Stored data:

+ + + +

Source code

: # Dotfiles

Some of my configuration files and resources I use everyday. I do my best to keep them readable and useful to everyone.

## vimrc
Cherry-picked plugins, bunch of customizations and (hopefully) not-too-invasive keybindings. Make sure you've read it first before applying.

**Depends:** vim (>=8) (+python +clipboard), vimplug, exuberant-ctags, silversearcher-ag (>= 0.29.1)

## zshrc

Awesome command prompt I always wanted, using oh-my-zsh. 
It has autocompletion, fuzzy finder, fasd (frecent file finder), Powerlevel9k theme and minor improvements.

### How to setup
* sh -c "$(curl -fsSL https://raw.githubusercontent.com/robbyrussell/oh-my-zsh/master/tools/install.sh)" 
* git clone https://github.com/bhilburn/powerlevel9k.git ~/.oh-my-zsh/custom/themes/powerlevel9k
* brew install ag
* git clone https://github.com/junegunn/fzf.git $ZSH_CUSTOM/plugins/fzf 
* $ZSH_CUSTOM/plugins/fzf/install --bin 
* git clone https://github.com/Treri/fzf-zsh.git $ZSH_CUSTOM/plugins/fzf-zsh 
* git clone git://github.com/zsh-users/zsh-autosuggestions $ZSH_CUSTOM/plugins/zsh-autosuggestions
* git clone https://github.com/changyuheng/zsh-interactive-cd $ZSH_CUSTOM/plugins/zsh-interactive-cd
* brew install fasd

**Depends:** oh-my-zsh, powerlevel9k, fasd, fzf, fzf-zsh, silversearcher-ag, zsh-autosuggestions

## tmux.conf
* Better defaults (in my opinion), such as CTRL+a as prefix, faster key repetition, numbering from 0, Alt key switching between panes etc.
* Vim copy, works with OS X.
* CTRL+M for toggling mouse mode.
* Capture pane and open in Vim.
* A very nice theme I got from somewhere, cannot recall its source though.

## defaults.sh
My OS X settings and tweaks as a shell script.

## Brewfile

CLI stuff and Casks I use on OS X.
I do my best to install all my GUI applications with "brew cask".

+ + + +

TASK DETAILS: Scan the data for the word "Depends" and copy every line where it shows up.

RESPONSE TO THE EXERCISE:
**Depends:** vim (>=8) (+python +clipboard), vimplug, exuberant-ctags, silversearcher-ag (>= 0.29.1)
**Depends:** oh-my-zsh, powerlevel9k, fasd, fzf, fzf-zsh, silversearcher-ag, zsh-autosuggestions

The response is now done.